#### RECORDS FOR THIS EXERCISE
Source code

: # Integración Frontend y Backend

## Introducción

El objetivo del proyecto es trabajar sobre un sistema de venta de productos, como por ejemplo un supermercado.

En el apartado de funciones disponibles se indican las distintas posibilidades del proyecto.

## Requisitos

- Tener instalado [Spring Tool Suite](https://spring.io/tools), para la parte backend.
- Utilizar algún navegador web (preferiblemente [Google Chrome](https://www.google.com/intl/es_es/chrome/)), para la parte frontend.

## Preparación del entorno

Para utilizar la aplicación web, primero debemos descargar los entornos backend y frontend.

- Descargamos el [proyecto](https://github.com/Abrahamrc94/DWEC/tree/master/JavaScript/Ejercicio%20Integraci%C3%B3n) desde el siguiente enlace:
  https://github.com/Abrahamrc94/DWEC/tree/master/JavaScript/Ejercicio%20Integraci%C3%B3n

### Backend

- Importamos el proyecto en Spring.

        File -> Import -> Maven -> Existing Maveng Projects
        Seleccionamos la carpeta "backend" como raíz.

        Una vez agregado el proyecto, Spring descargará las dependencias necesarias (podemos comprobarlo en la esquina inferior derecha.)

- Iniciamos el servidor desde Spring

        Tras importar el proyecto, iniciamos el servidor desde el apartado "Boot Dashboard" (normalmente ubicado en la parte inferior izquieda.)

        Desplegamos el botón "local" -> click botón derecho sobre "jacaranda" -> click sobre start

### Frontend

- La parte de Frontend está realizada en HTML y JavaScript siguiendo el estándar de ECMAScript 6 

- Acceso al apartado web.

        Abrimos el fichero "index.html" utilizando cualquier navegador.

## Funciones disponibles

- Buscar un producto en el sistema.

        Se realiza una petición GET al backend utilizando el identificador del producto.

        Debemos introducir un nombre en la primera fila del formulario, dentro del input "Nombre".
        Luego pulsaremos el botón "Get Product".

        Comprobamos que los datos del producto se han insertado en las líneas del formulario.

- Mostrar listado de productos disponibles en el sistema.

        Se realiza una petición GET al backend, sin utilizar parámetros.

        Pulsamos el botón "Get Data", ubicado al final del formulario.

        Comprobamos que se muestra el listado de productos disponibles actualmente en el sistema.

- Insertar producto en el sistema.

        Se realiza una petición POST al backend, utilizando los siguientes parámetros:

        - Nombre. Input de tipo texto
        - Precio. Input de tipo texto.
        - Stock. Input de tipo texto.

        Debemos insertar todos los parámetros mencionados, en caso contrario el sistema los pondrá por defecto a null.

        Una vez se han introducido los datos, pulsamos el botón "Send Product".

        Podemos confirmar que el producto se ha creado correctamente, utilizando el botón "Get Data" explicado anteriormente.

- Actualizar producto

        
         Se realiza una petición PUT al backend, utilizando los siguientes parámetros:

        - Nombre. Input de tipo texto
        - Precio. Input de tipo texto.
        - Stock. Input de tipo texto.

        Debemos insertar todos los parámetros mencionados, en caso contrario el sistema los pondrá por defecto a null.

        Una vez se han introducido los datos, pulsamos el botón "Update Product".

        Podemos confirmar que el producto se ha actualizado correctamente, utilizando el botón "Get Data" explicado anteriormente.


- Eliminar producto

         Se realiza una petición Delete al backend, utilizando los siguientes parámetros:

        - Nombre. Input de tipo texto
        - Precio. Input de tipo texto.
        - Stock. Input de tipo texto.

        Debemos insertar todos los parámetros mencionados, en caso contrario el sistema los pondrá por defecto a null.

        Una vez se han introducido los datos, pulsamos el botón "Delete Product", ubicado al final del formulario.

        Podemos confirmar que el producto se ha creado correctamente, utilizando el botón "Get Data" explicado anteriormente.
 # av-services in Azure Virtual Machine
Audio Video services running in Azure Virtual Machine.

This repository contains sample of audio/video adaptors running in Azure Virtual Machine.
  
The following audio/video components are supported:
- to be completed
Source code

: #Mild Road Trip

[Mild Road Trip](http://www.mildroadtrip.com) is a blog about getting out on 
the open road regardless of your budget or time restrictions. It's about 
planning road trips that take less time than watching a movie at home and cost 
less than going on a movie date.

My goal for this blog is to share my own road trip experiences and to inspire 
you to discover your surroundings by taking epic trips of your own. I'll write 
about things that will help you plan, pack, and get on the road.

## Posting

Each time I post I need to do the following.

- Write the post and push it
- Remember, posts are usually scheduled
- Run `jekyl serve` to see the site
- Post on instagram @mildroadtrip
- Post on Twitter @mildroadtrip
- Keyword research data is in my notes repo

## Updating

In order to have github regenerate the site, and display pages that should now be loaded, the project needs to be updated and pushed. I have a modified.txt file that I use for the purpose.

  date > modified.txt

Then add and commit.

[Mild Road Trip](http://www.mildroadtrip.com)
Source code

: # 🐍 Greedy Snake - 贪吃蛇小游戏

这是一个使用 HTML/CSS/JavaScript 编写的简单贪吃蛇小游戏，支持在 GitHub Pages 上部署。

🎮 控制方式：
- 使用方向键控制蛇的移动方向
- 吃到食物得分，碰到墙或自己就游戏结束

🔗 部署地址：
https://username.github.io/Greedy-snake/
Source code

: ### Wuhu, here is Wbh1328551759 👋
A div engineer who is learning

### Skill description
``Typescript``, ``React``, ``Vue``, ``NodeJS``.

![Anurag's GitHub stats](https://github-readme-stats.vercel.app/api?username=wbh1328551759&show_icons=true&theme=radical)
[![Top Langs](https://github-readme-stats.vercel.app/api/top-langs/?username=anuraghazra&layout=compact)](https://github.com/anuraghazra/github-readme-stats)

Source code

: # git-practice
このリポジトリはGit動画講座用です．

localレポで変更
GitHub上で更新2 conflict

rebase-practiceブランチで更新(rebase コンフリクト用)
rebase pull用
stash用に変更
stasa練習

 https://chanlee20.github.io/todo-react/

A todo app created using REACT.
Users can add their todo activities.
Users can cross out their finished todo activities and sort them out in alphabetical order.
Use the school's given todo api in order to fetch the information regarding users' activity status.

#### EXERCISE BRIEF
Go through the listing, find each line with the word "username", and copy it.

#### TASK RESULT
https://username.github.io/Greedy-snake/
![Anurag's GitHub stats](https://github-readme-stats.vercel.app/api?username=wbh1328551759&show_icons=true&theme=radical)
[![Top Langs](https://github-readme-stats.vercel.app/api/top-langs/?username=anuraghazra&layout=compact)](https://github.com/anuraghazra/github-readme-stats)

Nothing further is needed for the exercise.